The problem: How many lines in these records hold the string "Architecture"? Reply with the number alone.

Information supplied below:

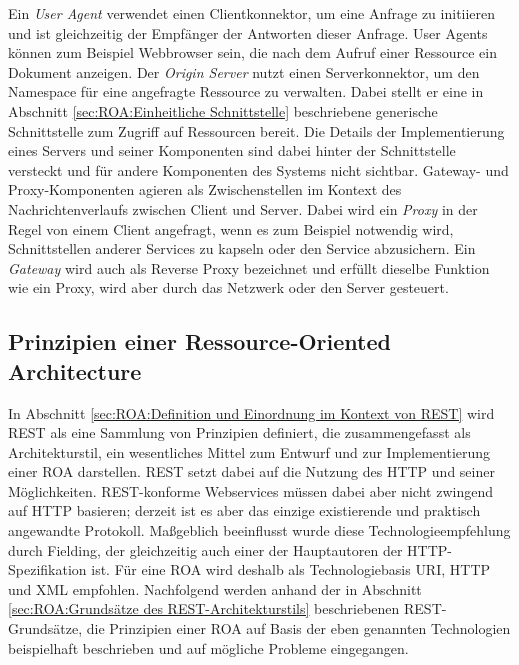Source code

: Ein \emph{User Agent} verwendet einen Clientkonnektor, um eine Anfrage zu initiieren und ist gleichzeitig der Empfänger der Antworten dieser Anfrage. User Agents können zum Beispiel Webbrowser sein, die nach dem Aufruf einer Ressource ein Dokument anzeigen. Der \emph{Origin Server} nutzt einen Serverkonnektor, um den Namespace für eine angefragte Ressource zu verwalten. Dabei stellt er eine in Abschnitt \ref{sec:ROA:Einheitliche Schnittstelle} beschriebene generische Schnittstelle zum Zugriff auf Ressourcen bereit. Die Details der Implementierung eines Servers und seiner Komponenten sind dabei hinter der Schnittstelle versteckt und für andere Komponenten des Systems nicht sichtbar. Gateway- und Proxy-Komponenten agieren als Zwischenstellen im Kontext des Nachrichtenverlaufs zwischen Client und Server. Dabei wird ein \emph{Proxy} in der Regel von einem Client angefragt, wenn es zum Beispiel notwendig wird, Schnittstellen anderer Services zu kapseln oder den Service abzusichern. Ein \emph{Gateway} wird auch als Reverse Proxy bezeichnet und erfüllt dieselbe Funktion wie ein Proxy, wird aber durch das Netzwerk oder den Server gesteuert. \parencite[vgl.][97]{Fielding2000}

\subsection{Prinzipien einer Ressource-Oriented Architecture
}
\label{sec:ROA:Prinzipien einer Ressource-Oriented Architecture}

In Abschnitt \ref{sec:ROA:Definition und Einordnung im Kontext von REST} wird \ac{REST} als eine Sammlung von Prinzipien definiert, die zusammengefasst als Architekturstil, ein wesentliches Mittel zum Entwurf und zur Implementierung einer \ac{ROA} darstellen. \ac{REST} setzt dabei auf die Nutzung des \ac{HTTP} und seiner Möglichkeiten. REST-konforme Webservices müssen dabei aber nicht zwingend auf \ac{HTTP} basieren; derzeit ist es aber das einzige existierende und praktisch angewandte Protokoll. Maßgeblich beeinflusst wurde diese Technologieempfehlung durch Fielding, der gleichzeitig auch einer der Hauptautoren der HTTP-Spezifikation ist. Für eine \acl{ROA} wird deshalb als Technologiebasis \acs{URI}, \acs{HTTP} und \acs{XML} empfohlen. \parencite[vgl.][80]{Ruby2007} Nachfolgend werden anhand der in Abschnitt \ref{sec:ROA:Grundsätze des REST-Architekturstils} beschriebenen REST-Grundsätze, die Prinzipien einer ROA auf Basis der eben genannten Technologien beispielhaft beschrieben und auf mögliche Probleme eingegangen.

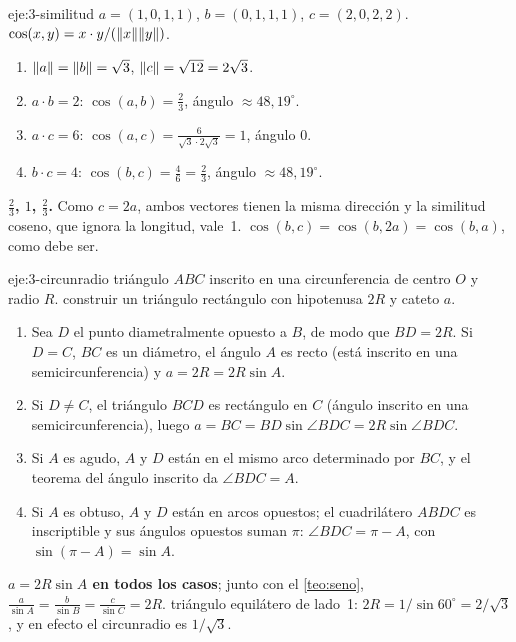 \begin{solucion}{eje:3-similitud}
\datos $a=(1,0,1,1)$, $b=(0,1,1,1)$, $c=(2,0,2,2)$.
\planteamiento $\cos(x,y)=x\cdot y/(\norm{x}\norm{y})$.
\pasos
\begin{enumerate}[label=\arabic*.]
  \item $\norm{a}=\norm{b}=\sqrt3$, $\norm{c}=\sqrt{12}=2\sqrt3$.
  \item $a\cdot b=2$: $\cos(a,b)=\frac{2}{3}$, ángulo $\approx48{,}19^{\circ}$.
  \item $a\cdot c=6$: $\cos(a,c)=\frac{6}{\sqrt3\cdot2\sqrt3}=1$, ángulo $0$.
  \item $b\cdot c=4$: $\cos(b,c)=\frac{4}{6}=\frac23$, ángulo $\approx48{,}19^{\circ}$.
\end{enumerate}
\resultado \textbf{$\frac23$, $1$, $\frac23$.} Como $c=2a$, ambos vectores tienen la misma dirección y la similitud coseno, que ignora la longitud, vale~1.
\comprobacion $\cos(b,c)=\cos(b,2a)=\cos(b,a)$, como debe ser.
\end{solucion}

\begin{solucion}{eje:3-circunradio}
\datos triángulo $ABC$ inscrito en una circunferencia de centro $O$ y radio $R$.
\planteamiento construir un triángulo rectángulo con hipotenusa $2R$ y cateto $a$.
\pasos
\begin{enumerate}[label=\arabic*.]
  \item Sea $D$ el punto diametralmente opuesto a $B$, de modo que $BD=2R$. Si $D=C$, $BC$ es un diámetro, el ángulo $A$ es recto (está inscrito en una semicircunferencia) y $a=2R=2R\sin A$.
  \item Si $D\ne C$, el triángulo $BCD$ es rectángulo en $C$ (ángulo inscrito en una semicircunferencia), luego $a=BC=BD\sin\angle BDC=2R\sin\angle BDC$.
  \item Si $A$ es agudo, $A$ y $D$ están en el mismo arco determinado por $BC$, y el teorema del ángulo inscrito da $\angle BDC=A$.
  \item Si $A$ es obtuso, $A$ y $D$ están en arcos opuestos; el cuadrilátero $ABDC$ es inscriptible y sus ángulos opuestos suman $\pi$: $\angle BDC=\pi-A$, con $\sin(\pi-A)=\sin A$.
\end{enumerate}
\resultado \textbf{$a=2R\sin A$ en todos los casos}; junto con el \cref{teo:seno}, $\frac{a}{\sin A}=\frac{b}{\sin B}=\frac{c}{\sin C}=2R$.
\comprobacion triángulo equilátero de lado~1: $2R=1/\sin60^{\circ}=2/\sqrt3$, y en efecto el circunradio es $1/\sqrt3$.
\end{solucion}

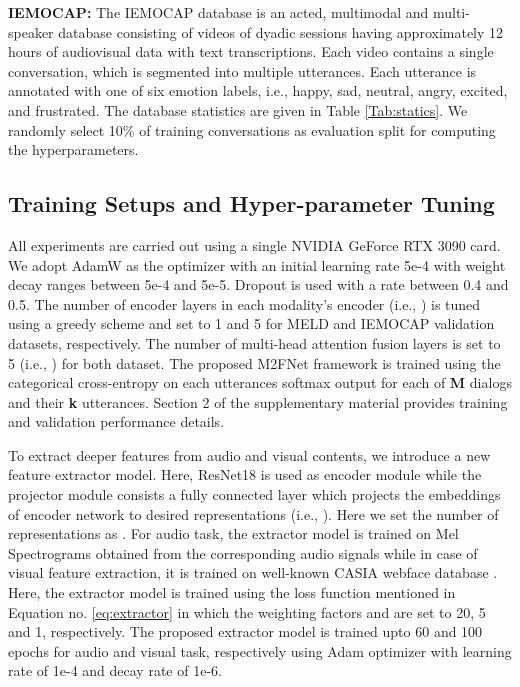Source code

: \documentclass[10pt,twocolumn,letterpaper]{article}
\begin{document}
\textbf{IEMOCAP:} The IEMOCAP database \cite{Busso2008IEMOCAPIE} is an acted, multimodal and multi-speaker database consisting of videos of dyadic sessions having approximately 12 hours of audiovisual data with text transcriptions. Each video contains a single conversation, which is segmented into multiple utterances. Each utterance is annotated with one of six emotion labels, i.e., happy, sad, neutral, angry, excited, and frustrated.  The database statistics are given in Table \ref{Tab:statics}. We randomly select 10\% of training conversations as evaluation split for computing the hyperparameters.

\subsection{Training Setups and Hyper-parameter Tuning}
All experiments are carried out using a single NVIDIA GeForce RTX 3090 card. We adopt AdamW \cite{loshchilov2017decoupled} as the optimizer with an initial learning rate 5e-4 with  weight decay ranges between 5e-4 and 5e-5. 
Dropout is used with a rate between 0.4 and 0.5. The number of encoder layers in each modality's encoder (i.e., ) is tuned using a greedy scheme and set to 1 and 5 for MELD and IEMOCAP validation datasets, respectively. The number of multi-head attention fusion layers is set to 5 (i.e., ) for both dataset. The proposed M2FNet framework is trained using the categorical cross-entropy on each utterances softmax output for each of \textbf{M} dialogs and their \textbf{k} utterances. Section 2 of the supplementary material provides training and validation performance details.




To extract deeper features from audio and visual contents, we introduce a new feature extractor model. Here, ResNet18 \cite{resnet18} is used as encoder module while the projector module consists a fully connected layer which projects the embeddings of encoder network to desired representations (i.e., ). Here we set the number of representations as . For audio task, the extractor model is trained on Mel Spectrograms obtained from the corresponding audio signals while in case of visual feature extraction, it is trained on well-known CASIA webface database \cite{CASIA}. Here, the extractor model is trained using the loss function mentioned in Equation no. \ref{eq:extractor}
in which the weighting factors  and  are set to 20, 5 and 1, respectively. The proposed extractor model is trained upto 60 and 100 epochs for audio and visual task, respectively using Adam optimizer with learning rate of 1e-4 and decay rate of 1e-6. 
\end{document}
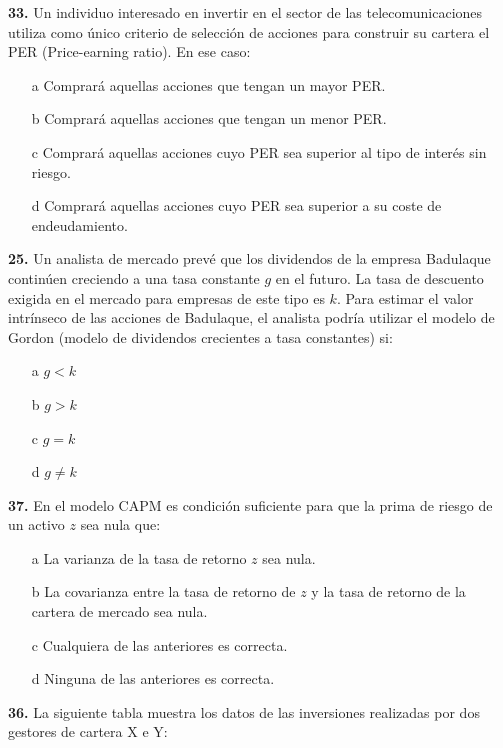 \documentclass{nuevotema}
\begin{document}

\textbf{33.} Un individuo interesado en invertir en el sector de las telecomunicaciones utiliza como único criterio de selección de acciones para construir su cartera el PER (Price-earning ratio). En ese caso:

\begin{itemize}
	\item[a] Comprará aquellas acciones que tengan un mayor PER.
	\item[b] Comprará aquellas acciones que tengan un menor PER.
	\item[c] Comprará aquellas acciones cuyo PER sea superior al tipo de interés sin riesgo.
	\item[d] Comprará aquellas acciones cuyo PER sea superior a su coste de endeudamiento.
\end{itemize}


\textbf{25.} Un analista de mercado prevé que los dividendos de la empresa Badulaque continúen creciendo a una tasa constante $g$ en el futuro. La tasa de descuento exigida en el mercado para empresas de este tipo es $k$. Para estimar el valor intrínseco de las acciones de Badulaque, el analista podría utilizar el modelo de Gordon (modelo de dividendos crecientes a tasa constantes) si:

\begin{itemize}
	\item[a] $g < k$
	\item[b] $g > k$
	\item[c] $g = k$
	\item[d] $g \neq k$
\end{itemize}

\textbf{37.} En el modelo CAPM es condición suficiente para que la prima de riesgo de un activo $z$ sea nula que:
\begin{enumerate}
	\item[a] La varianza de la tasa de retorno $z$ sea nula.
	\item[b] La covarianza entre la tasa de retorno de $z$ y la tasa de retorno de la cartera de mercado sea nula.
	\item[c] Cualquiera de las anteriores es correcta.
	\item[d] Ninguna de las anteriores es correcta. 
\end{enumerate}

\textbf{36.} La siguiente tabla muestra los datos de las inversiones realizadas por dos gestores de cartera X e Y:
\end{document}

End of Information supplied.

Result for this exercise: 2